Could you set down exactly the lines of the data below, starting at the one that holds "0.14 & 0.50\\" and ending at the one that holds "YS15.F5 & 5.00", both included, and only those?

Saved data entries

########################################

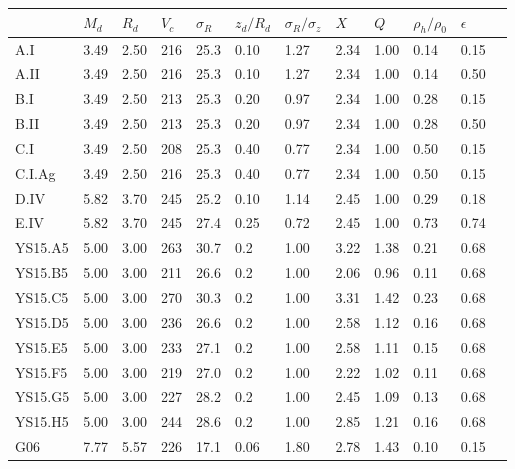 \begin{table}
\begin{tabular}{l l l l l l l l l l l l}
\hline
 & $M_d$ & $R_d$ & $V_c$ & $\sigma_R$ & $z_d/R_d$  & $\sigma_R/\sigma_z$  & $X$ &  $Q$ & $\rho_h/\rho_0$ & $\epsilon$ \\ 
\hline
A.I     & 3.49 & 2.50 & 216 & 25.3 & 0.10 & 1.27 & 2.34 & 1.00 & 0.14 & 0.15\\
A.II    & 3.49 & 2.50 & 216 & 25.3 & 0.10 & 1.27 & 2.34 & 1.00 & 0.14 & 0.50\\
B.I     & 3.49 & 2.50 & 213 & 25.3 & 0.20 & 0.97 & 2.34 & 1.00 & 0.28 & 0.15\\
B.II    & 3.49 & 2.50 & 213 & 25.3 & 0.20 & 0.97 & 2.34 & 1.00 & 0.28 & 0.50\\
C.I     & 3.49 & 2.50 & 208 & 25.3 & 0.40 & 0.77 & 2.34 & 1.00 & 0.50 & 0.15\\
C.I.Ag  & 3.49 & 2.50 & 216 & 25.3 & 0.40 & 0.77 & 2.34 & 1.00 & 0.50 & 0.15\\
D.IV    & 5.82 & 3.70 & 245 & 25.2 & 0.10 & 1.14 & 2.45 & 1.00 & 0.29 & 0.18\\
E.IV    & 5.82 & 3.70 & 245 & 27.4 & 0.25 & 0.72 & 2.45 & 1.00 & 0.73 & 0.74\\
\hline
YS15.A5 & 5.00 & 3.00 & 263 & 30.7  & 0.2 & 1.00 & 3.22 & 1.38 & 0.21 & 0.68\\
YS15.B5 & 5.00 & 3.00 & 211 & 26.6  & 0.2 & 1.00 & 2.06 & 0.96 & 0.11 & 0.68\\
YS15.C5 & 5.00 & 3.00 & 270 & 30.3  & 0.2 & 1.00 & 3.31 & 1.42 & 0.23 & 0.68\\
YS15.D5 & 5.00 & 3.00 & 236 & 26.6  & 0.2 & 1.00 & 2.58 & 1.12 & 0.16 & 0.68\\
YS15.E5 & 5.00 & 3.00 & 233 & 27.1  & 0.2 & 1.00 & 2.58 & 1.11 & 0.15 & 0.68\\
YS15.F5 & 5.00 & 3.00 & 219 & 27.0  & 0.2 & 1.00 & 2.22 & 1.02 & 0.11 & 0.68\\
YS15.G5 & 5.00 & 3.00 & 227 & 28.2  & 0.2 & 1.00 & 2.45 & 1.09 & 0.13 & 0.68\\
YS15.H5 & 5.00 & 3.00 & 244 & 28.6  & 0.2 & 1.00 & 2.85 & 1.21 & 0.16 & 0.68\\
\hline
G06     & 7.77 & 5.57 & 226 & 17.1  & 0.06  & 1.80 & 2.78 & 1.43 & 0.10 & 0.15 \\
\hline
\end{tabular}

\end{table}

########################################

* Your response
A.II    & 3.49 & 2.50 & 216 & 25.3 & 0.10 & 1.27 & 2.34 & 1.00 & 0.14 & 0.50\\
B.I     & 3.49 & 2.50 & 213 & 25.3 & 0.20 & 0.97 & 2.34 & 1.00 & 0.28 & 0.15\\
B.II    & 3.49 & 2.50 & 213 & 25.3 & 0.20 & 0.97 & 2.34 & 1.00 & 0.28 & 0.50\\
C.I     & 3.49 & 2.50 & 208 & 25.3 & 0.40 & 0.77 & 2.34 & 1.00 & 0.50 & 0.15\\
C.I.Ag  & 3.49 & 2.50 & 216 & 25.3 & 0.40 & 0.77 & 2.34 & 1.00 & 0.50 & 0.15\\
D.IV    & 5.82 & 3.70 & 245 & 25.2 & 0.10 & 1.14 & 2.45 & 1.00 & 0.29 & 0.18\\
E.IV    & 5.82 & 3.70 & 245 & 27.4 & 0.25 & 0.72 & 2.45 & 1.00 & 0.73 & 0.74\\
\hline
YS15.A5 & 5.00 & 3.00 & 263 & 30.7  & 0.2 & 1.00 & 3.22 & 1.38 & 0.21 & 0.68\\
YS15.B5 & 5.00 & 3.00 & 211 & 26.6  & 0.2 & 1.00 & 2.06 & 0.96 & 0.11 & 0.68\\
YS15.C5 & 5.00 & 3.00 & 270 & 30.3  & 0.2 & 1.00 & 3.31 & 1.42 & 0.23 & 0.68\\
YS15.D5 & 5.00 & 3.00 & 236 & 26.6  & 0.2 & 1.00 & 2.58 & 1.12 & 0.16 & 0.68\\
YS15.E5 & 5.00 & 3.00 & 233 & 27.1  & 0.2 & 1.00 & 2.58 & 1.11 & 0.15 & 0.68\\
YS15.F5 & 5.00 & 3.00 & 219 & 27.0  & 0.2 & 1.00 & 2.22 & 1.02 & 0.11 & 0.68\\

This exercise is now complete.